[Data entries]
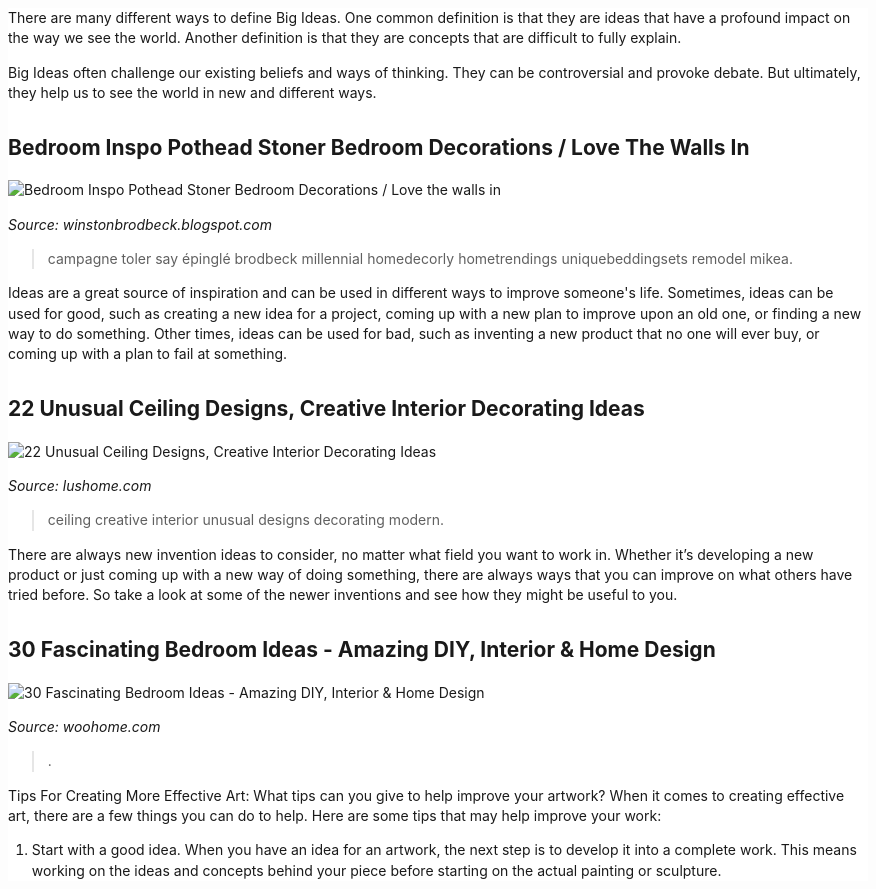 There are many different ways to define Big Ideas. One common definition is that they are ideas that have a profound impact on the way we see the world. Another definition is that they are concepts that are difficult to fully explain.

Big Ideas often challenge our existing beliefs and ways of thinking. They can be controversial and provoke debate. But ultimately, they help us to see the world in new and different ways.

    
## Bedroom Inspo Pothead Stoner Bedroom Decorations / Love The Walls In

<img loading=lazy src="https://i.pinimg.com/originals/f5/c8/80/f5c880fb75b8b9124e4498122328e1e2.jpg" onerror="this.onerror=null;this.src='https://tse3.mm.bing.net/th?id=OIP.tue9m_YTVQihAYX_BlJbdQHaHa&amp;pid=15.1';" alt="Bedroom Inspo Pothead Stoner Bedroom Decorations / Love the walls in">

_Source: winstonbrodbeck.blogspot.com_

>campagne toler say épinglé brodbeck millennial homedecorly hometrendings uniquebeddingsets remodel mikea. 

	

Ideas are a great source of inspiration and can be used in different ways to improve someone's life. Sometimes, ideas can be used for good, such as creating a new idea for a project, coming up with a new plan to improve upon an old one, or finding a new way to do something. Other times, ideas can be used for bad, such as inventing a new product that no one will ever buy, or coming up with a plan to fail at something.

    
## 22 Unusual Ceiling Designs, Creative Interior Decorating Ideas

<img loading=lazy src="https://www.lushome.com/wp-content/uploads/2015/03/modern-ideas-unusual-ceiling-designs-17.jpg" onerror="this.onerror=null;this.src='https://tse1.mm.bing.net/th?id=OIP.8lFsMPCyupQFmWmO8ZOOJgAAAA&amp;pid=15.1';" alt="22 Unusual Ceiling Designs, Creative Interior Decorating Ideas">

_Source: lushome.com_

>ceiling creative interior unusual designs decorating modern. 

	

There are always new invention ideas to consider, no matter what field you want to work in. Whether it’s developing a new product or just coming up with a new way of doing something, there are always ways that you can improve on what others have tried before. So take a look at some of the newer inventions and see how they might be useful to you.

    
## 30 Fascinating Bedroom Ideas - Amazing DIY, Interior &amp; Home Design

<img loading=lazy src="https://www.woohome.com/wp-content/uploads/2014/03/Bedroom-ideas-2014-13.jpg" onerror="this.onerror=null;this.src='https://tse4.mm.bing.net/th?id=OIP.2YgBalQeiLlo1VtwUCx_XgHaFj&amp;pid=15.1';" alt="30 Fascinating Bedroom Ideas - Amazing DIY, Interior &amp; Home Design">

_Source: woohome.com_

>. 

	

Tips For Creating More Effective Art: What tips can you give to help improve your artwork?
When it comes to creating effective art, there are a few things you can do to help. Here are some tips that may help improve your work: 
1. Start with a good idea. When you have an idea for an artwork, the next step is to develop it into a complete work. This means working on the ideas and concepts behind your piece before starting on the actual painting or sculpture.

EXERCISE DETAILS: With the pictures excluded, the records are to be reproduced exactly.

COMPLETED EXERCISE:
 There are many different ways to define Big Ideas. One common definition is that they are ideas that have a profound impact on the way we see the world. Another definition is that they are concepts that are difficult to fully explain.

Big Ideas often challenge our existing beliefs and ways of thinking. They can be controversial and provoke debate. But ultimately, they help us to see the world in new and different ways.

    
## Bedroom Inspo Pothead Stoner Bedroom Decorations / Love The Walls In

<img loading=lazy src="https://i.pinimg.com/originals/f5/c8/80/f5c880fb75b8b9124e4498122328e1e2.jpg" onerror="this.onerror=null;this.src='https://tse3.mm.bing.net/th?id=OIP.tue9m_YTVQihAYX_BlJbdQHaHa&amp;pid=15.1';" alt="Bedroom Inspo Pothead Stoner Bedroom Decorations / Love the walls in">

_Source: winstonbrodbeck.blogspot.com_

>campagne toler say épinglé brodbeck millennial homedecorly hometrendings uniquebeddingsets remodel mikea. 

	

Ideas are a great source of inspiration and can be used in different ways to improve someone's life. Sometimes, ideas can be used for good, such as creating a new idea for a project, coming up with a new plan to improve upon an old one, or finding a new way to do something. Other times, ideas can be used for bad, such as inventing a new product that no one will ever buy, or coming up with a plan to fail at something.

    
## 22 Unusual Ceiling Designs, Creative Interior Decorating Ideas

<img loading=lazy src="https://www.lushome.com/wp-content/uploads/2015/03/modern-ideas-unusual-ceiling-designs-17.jpg" onerror="this.onerror=null;this.src='https://tse1.mm.bing.net/th?id=OIP.8lFsMPCyupQFmWmO8ZOOJgAAAA&amp;pid=15.1';" alt="22 Unusual Ceiling Designs, Creative Interior Decorating Ideas">

_Source: lushome.com_

>ceiling creative interior unusual designs decorating modern. 

	

There are always new invention ideas to consider, no matter what field you want to work in. Whether it’s developing a new product or just coming up with a new way of doing something, there are always ways that you can improve on what others have tried before. So take a look at some of the newer inventions and see how they might be useful to you.

    
## 30 Fascinating Bedroom Ideas - Amazing DIY, Interior &amp; Home Design

<img loading=lazy src="https://www.woohome.com/wp-content/uploads/2014/03/Bedroom-ideas-2014-13.jpg" onerror="this.onerror=null;this.src='https://tse4.mm.bing.net/th?id=OIP.2YgBalQeiLlo1VtwUCx_XgHaFj&amp;pid=15.1';" alt="30 Fascinating Bedroom Ideas - Amazing DIY, Interior &amp; Home Design">

_Source: woohome.com_

>. 

	

Tips For Creating More Effective Art: What tips can you give to help improve your artwork?
When it comes to creating effective art, there are a few things you can do to help. Here are some tips that may help improve your work: 
1. Start with a good idea. When you have an idea for an artwork, the next step is to develop it into a complete work. This means working on the ideas and concepts behind your piece before starting on the actual painting or sculpture.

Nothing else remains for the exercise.